The room-temperature stable CI3+ salts [CI3](+)[pftb](-) 1 and [CI3](+)[al-f-al](-) 2 ([pftb](-) = [Al(OC(CF3)(3))(4)](-); [al-f-al](-) = [((CF3)(3)CO)(3)Al-F-Al(OC(CF3)(3))(3)](-)) were prepared in quantitative yields from purified CI4 and the corresponding silver aluminates with total exclusion of light (NMR, IR, UV-VIS, X-ray diffraction). The isolated CI3+ cation is trigonal planar with a sum of angle(I-C-I) = 360.0 degrees (1) and 359.9 degrees (2). Attempts to prepare CHI2+ and CH2I+ salts from CHI3 or CH2I2/Ag[pftb] mixtures remained unsuccessful; the reaction with CH2I2 leads to the formation of the adduct [Ag(CH2I2)(3)](+)[pftb](-) 3, while for HCI3, dismutation with formation of 1 as well as 3 was observed. All particles were also calculated at the MP2/TZVPP level to predict the vibrational and electronic spectra as well as to calculate the Gibbs free energies of all reactions (Delta G degrees, gas phase and CH2Cl2 solution).
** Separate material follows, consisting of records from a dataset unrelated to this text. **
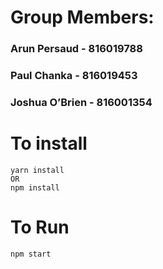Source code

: # Group Members:
### Arun Persaud - 816019788
### Paul Chanka - 816019453
### Joshua O’Brien - 816001354




# To install
```
yarn install 
OR
npm install
```
# To Run 
```
npm start
```

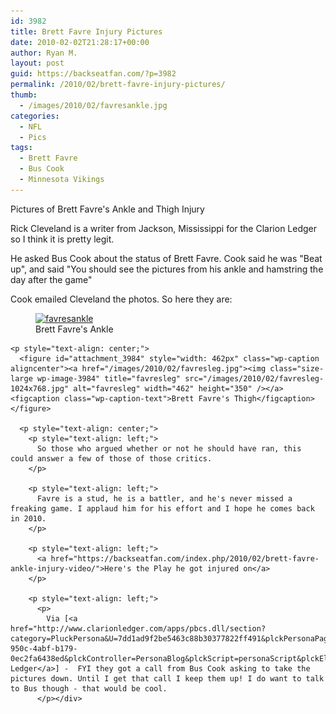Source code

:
 ```yaml
---
id: 3982
title: Brett Favre Injury Pictures
date: 2010-02-02T21:28:17+00:00
author: Ryan M.
layout: post
guid: https://backseatfan.com/?p=3982
permalink: /2010/02/brett-favre-injury-pictures/
thumb:
  - /images/2010/02/favresankle.jpg
categories:
  - NFL
  - Pics
tags:
  - Brett Favre
  - Bus Cook
  - Minnesota Vikings
---
```


<div class="entry">
  <p>
    Pictures of Brett Favre's Ankle and Thigh Injury
  </p>

  <p>
    Rick Cleveland is a writer from Jackson, Mississippi for the Clarion Ledger so I think it is pretty legit.
  </p>

  <p>
    He asked Bus Cook about the status of Brett Favre. Cook said he was "Beat up", and said "You should see the pictures from his ankle and hamstring the day after the game"
  </p>

  <p>
    Cook emailed Cleveland the photos. So here they are:
  </p>

  <p style="text-align: center;">
    <figure id="attachment_3983" style="width: 430px" class="wp-caption aligncenter"><a href="/images/2010/02/favresankle.jpg"><img class="size-large wp-image-3983" title="favresankle" src="/images/2010/02/favresankle-1024x768.jpg" alt="favresankle" width="430" height="323" srcset="/images/2010/02/favresankle-1024x768.jpg 1024w, /images/2010/02/favresankle-300x225.jpg 300w, /images/2010/02/favresankle.jpg 1600w" sizes="(max-width: 430px) 100vw, 430px" /></a><figcaption class="wp-caption-text">Brett Favre's Ankle</figcaption></figure>

    <p style="text-align: center;">
      <figure id="attachment_3984" style="width: 462px" class="wp-caption aligncenter"><a href="/images/2010/02/favresleg.jpg"><img class="size-large wp-image-3984" title="favresleg" src="/images/2010/02/favresleg-1024x768.jpg" alt="favresleg" width="462" height="350" /></a><figcaption class="wp-caption-text">Brett Favre's Thigh</figcaption></figure>

      <p style="text-align: center;">
        <p style="text-align: left;">
          So those who argued whether or not he should have ran, this could answer a few of those of those critics.
        </p>

        <p style="text-align: left;">
          Favre is a stud, he is a battler, and he's never missed a freaking game. I applaud him for his effort and I hope he comes back in 2010.
        </p>

        <p style="text-align: left;">
          <a href="https://backseatfan.com/index.php/2010/02/brett-favre-ankle-injury-video/">Here's the Play he got injured on</a>
        </p>

        <p style="text-align: left;">
          <p>
            Via [<a href="http://www.clarionledger.com/apps/pbcs.dll/section?category=PluckPersona&U=7dd1ad9f2be5463c88b30377822ff491&plckPersonaPage=BlogViewPost&plckUserId=7dd1ad9f2be5463c88b30377822ff491&plckPostId=Blog:7dd1ad9f2be5463c88b30377822ff491Post:555f5471-950c-4abf-b179-0ec2fa6438ed&plckController=PersonaBlog&plckScript=personaScript&plckElementId=personaDest">Clarion Ledger</a>] -  FYI they got a call from Bus Cook asking to take the pictures down. Until I get that call I keep them up! I do want to talk to Bus though - that would be cool.
          </p></div>

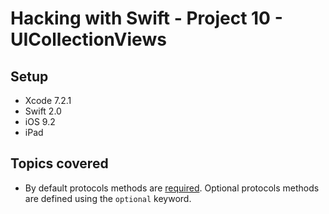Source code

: # Hacking with Swift - Project 10 - UICollectionViews

## Setup

- Xcode 7.2.1
- Swift 2.0
- iOS 9.2
- iPad

## Topics covered

- By default protocols methods are [required](https://developer.apple.com/library/ios/documentation/Cocoa/Conceptual/ProgrammingWithObjectiveC/WorkingwithProtocols/WorkingwithProtocols.html).
Optional protocols methods are defined using the ```optional``` keyword.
Quantum chemical calculations were also used to investigate the stability of the [ pftb]- anion against the electrophilic attack of the CX3+ and CHnX3-n+ cations (X = F-I, n = 1-3). The strength of the Lewis acidity of these cations and of the isoelectronic boron halides BX3 and BHnX3-n have been established on the basis of their fluoride ion affinities (FIAs). The FIAs of the carbon and the boron containing compounds show opposite trends, with fluorinated halomethyl cations being stronger acids than their heavier congeners but iodinated holoboranes being stronger acids than their lighter homologues.